Please return the records below exactly as they stand.

⟨

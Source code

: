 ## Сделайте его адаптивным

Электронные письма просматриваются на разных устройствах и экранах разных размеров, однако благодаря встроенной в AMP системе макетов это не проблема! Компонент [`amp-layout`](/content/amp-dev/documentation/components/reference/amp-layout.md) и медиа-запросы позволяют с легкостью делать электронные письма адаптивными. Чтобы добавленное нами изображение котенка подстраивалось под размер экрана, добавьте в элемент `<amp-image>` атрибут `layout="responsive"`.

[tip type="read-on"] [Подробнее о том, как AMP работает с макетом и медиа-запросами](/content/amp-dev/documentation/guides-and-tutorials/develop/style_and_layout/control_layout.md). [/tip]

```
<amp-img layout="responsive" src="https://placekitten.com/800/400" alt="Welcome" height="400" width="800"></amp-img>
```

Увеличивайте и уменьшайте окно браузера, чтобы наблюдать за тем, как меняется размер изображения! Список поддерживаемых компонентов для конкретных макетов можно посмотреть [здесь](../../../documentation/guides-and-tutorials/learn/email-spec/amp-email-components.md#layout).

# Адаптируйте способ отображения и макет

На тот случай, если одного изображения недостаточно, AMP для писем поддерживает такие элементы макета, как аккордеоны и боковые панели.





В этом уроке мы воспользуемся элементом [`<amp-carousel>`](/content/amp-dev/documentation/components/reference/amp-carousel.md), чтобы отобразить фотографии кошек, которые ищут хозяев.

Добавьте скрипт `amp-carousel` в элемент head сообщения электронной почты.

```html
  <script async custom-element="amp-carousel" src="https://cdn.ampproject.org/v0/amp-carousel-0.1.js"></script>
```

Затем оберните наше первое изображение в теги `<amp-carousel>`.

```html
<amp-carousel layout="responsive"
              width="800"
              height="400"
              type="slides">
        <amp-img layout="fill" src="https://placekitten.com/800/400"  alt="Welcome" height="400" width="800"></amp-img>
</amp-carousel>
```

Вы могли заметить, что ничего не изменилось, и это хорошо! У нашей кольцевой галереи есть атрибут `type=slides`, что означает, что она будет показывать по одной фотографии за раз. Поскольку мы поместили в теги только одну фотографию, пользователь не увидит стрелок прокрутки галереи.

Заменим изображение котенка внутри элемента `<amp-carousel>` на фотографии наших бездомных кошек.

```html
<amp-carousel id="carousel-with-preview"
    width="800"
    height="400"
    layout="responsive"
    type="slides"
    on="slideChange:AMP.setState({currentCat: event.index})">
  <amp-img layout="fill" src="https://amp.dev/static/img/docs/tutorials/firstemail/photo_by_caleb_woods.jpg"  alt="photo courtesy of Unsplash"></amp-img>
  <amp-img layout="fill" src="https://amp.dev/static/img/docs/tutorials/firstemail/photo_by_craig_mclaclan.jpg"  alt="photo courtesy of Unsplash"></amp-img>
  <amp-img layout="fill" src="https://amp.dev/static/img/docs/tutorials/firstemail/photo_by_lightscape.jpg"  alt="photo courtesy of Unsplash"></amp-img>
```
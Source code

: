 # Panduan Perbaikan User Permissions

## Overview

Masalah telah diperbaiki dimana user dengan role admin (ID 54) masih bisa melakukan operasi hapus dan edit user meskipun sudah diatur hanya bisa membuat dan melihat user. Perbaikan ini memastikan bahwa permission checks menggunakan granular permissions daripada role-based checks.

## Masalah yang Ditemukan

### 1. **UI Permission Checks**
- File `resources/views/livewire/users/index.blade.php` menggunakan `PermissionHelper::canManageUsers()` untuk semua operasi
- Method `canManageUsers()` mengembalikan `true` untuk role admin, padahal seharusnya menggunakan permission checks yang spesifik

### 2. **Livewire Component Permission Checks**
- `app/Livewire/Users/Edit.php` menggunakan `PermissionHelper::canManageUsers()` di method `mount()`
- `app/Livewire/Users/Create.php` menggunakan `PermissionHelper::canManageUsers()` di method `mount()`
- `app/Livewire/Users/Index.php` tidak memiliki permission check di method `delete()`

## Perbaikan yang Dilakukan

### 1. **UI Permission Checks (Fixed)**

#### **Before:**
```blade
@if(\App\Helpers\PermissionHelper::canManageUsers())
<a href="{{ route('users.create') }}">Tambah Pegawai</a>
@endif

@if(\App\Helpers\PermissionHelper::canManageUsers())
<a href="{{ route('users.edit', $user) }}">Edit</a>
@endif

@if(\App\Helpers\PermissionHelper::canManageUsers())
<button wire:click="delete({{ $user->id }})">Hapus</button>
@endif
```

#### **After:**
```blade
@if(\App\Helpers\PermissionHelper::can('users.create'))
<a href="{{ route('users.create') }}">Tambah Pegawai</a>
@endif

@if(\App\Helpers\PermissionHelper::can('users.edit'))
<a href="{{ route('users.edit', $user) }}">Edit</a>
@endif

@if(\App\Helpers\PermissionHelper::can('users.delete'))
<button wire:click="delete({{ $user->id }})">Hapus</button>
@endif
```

⟩

» TASK SOLUTION:
Source code

: ## Сделайте его адаптивным

Электронные письма просматриваются на разных устройствах и экранах разных размеров, однако благодаря встроенной в AMP системе макетов это не проблема! Компонент [`amp-layout`](/content/amp-dev/documentation/components/reference/amp-layout.md) и медиа-запросы позволяют с легкостью делать электронные письма адаптивными. Чтобы добавленное нами изображение котенка подстраивалось под размер экрана, добавьте в элемент `<amp-image>` атрибут `layout="responsive"`.

[tip type="read-on"] [Подробнее о том, как AMP работает с макетом и медиа-запросами](/content/amp-dev/documentation/guides-and-tutorials/develop/style_and_layout/control_layout.md). [/tip]

```
<amp-img layout="responsive" src="https://placekitten.com/800/400" alt="Welcome" height="400" width="800"></amp-img>
```

Увеличивайте и уменьшайте окно браузера, чтобы наблюдать за тем, как меняется размер изображения! Список поддерживаемых компонентов для конкретных макетов можно посмотреть [здесь](../../../documentation/guides-and-tutorials/learn/email-spec/amp-email-components.md#layout).

# Адаптируйте способ отображения и макет

На тот случай, если одного изображения недостаточно, AMP для писем поддерживает такие элементы макета, как аккордеоны и боковые панели.





В этом уроке мы воспользуемся элементом [`<amp-carousel>`](/content/amp-dev/documentation/components/reference/amp-carousel.md), чтобы отобразить фотографии кошек, которые ищут хозяев.

Добавьте скрипт `amp-carousel` в элемент head сообщения электронной почты.

```html
  <script async custom-element="amp-carousel" src="https://cdn.ampproject.org/v0/amp-carousel-0.1.js"></script>
```

Затем оберните наше первое изображение в теги `<amp-carousel>`.

```html
<amp-carousel layout="responsive"
              width="800"
              height="400"
              type="slides">
        <amp-img layout="fill" src="https://placekitten.com/800/400"  alt="Welcome" height="400" width="800"></amp-img>
</amp-carousel>
```

Вы могли заметить, что ничего не изменилось, и это хорошо! У нашей кольцевой галереи есть атрибут `type=slides`, что означает, что она будет показывать по одной фотографии за раз. Поскольку мы поместили в теги только одну фотографию, пользователь не увидит стрелок прокрутки галереи.

Заменим изображение котенка внутри элемента `<amp-carousel>` на фотографии наших бездомных кошек.

```html
<amp-carousel id="carousel-with-preview"
    width="800"
    height="400"
    layout="responsive"
    type="slides"
    on="slideChange:AMP.setState({currentCat: event.index})">
  <amp-img layout="fill" src="https://amp.dev/static/img/docs/tutorials/firstemail/photo_by_caleb_woods.jpg"  alt="photo courtesy of Unsplash"></amp-img>
  <amp-img layout="fill" src="https://amp.dev/static/img/docs/tutorials/firstemail/photo_by_craig_mclaclan.jpg"  alt="photo courtesy of Unsplash"></amp-img>
  <amp-img layout="fill" src="https://amp.dev/static/img/docs/tutorials/firstemail/photo_by_lightscape.jpg"  alt="photo courtesy of Unsplash"></amp-img>
```
Source code

: # Panduan Perbaikan User Permissions

## Overview

Masalah telah diperbaiki dimana user dengan role admin (ID 54) masih bisa melakukan operasi hapus dan edit user meskipun sudah diatur hanya bisa membuat dan melihat user. Perbaikan ini memastikan bahwa permission checks menggunakan granular permissions daripada role-based checks.

## Masalah yang Ditemukan

### 1. **UI Permission Checks**
- File `resources/views/livewire/users/index.blade.php` menggunakan `PermissionHelper::canManageUsers()` untuk semua operasi
- Method `canManageUsers()` mengembalikan `true` untuk role admin, padahal seharusnya menggunakan permission checks yang spesifik

### 2. **Livewire Component Permission Checks**
- `app/Livewire/Users/Edit.php` menggunakan `PermissionHelper::canManageUsers()` di method `mount()`
- `app/Livewire/Users/Create.php` menggunakan `PermissionHelper::canManageUsers()` di method `mount()`
- `app/Livewire/Users/Index.php` tidak memiliki permission check di method `delete()`

## Perbaikan yang Dilakukan

### 1. **UI Permission Checks (Fixed)**

#### **Before:**
```blade
@if(\App\Helpers\PermissionHelper::canManageUsers())
<a href="{{ route('users.create') }}">Tambah Pegawai</a>
@endif

@if(\App\Helpers\PermissionHelper::canManageUsers())
<a href="{{ route('users.edit', $user) }}">Edit</a>
@endif

@if(\App\Helpers\PermissionHelper::canManageUsers())
<button wire:click="delete({{ $user->id }})">Hapus</button>
@endif
```

#### **After:**
```blade
@if(\App\Helpers\PermissionHelper::can('users.create'))
<a href="{{ route('users.create') }}">Tambah Pegawai</a>
@endif

@if(\App\Helpers\PermissionHelper::can('users.edit'))
<a href="{{ route('users.edit', $user) }}">Edit</a>
@endif

@if(\App\Helpers\PermissionHelper::can('users.delete'))
<button wire:click="delete({{ $user->id }})">Hapus</button>
@endif
```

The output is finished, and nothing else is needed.